• _TASK BRIEF_
Looking at the listing below, how many lines include "solutions"? Answer with the number only.
◇ ◇ ◇ ◇
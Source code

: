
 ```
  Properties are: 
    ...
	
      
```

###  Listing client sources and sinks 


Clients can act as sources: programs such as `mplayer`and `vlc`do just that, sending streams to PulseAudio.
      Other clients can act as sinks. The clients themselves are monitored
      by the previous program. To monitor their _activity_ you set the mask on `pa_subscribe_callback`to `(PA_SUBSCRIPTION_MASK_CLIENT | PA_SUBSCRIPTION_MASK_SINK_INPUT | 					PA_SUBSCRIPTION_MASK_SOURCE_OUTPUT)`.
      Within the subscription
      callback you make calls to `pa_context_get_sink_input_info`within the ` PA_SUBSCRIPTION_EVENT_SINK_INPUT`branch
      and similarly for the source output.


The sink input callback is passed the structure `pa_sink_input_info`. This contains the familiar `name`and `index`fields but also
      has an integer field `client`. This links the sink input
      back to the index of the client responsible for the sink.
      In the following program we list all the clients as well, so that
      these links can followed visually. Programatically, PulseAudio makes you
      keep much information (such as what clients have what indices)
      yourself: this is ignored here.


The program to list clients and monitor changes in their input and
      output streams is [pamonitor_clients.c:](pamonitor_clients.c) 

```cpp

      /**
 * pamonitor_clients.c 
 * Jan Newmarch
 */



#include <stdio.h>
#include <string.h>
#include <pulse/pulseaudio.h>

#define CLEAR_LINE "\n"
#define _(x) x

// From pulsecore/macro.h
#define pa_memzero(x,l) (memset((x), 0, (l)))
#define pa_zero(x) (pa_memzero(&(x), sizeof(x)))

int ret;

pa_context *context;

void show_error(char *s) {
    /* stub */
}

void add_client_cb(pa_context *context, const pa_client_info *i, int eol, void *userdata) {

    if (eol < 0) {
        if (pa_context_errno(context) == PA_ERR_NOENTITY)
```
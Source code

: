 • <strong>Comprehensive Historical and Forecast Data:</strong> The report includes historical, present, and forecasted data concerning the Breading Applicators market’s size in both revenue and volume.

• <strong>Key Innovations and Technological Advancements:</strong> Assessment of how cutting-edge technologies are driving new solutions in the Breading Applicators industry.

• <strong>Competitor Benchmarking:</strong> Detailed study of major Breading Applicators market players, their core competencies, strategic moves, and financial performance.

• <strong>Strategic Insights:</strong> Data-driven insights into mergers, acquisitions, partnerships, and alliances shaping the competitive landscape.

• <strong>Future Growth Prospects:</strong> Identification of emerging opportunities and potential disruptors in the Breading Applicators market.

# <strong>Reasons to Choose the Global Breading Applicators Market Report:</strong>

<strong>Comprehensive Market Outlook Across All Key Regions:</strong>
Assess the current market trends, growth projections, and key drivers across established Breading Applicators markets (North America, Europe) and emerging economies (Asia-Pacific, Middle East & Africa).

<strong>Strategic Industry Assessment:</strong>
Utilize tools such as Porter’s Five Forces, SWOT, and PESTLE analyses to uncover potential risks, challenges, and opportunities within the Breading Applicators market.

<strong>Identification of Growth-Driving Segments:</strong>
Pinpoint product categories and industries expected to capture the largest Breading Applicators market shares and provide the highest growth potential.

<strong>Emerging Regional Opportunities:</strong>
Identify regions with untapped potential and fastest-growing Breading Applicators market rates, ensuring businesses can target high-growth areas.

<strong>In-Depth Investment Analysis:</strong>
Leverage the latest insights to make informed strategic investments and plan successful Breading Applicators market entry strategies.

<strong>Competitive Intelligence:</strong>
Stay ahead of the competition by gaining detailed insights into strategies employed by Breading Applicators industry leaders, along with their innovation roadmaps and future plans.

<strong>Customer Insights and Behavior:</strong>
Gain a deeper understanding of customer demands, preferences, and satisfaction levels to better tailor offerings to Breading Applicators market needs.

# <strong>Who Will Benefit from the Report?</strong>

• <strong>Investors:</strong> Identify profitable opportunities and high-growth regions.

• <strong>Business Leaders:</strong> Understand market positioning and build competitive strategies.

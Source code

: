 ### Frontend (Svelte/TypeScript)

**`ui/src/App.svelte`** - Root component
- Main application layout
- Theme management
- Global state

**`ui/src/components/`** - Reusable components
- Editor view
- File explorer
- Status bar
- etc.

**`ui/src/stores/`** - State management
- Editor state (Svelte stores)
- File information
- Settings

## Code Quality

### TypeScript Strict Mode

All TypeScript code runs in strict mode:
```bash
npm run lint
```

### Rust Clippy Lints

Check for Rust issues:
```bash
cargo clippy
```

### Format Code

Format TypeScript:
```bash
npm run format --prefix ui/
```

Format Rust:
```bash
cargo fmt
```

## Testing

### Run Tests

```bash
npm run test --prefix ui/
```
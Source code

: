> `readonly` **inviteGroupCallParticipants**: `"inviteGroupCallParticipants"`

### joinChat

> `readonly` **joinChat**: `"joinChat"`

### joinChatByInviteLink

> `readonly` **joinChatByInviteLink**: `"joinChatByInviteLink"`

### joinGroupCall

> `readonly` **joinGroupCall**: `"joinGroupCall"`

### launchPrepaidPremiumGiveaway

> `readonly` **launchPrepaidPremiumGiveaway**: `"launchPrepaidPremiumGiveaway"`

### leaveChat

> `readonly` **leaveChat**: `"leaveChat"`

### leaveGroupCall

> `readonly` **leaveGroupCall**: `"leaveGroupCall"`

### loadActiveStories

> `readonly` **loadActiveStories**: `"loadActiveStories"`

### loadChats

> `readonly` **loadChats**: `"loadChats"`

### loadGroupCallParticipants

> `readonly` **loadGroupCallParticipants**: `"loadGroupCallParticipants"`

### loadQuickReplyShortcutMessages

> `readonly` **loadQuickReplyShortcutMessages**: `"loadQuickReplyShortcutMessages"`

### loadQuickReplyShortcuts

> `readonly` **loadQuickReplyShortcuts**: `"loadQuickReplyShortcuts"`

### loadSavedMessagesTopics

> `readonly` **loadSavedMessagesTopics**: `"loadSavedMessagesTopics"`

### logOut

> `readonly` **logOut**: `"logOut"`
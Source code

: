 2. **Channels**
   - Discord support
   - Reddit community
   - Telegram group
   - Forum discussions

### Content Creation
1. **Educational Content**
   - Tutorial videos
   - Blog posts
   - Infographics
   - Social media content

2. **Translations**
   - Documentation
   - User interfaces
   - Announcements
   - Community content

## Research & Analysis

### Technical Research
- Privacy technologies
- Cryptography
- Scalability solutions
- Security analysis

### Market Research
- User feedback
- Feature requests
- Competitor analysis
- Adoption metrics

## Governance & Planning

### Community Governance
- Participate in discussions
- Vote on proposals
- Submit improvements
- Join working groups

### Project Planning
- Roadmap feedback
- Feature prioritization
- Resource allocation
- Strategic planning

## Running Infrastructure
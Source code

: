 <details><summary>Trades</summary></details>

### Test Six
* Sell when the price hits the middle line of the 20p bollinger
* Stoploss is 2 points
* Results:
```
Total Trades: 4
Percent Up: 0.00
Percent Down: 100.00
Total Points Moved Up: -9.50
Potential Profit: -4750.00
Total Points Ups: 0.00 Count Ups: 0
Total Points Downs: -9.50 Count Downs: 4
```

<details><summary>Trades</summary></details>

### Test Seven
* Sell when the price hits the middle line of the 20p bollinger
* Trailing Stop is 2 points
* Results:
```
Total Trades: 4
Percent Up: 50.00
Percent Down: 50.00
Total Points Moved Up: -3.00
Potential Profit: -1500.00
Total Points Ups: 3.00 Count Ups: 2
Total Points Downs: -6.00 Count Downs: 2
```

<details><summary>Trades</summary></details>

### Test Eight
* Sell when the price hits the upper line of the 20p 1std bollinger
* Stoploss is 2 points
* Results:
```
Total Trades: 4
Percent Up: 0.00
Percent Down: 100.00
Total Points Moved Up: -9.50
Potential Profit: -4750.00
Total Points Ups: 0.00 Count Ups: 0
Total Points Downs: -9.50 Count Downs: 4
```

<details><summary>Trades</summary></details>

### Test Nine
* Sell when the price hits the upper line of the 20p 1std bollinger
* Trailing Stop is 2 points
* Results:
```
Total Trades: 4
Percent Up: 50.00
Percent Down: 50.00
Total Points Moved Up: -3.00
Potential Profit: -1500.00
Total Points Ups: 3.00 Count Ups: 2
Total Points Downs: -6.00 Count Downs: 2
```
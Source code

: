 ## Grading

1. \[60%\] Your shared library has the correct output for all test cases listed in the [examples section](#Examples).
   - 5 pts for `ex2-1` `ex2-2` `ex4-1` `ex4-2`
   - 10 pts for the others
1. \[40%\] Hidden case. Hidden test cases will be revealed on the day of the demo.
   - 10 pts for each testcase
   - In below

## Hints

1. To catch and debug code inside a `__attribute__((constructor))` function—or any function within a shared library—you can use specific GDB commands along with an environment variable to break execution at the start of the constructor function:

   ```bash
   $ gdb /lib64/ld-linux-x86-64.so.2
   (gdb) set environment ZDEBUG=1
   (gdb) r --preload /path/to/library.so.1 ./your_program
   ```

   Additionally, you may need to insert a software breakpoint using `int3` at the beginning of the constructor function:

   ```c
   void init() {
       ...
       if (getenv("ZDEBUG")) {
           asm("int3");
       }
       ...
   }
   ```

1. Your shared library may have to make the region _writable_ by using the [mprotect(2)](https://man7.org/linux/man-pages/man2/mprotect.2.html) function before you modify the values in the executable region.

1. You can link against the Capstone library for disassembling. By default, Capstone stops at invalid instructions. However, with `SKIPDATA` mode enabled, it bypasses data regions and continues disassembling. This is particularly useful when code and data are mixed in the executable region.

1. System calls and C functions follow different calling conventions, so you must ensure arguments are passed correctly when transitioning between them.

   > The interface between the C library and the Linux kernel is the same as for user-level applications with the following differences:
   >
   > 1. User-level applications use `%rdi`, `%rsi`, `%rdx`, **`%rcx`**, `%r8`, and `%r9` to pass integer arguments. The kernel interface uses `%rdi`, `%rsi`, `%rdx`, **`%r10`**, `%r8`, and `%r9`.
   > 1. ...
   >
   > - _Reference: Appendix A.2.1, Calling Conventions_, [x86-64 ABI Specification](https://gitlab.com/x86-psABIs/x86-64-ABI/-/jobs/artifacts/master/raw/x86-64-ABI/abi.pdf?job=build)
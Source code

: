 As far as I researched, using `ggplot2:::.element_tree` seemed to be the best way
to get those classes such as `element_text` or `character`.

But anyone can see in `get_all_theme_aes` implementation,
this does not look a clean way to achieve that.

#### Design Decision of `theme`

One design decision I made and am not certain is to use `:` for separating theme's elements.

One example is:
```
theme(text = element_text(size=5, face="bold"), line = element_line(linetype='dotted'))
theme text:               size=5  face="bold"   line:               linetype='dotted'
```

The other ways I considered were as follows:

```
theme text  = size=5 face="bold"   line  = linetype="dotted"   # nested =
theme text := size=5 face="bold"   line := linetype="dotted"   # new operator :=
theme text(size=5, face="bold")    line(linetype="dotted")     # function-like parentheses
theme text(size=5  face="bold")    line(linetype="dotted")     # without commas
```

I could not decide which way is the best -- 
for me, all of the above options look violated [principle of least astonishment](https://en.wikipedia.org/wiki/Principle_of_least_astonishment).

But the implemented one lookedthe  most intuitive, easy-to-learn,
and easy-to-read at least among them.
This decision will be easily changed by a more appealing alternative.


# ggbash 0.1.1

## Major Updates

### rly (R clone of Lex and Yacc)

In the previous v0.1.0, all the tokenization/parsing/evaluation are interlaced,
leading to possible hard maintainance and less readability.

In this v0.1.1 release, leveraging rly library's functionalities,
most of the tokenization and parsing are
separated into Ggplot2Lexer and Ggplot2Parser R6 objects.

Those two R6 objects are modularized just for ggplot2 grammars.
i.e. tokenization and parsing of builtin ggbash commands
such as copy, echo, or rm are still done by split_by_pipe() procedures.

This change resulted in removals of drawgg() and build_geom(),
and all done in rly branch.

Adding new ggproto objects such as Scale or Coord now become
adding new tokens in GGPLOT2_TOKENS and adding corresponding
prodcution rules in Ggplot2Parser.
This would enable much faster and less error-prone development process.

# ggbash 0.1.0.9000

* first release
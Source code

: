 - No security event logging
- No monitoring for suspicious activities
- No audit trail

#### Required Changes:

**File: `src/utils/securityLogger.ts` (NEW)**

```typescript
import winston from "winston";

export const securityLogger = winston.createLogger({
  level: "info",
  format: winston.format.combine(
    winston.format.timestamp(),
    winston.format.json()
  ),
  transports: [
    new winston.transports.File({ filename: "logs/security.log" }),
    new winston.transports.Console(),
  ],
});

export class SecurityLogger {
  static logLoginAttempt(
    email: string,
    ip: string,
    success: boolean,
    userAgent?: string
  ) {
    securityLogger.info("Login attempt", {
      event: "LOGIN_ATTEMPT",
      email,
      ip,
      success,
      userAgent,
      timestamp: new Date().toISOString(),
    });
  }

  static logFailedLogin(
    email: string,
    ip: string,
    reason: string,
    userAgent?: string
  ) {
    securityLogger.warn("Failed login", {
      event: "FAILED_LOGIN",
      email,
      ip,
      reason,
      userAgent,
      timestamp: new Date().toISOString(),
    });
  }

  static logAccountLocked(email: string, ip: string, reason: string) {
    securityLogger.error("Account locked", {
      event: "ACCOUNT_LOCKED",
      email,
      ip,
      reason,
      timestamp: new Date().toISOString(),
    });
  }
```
◇ ◇ ◇ ◇
• _RESULT FOR THIS EXERCISE_
2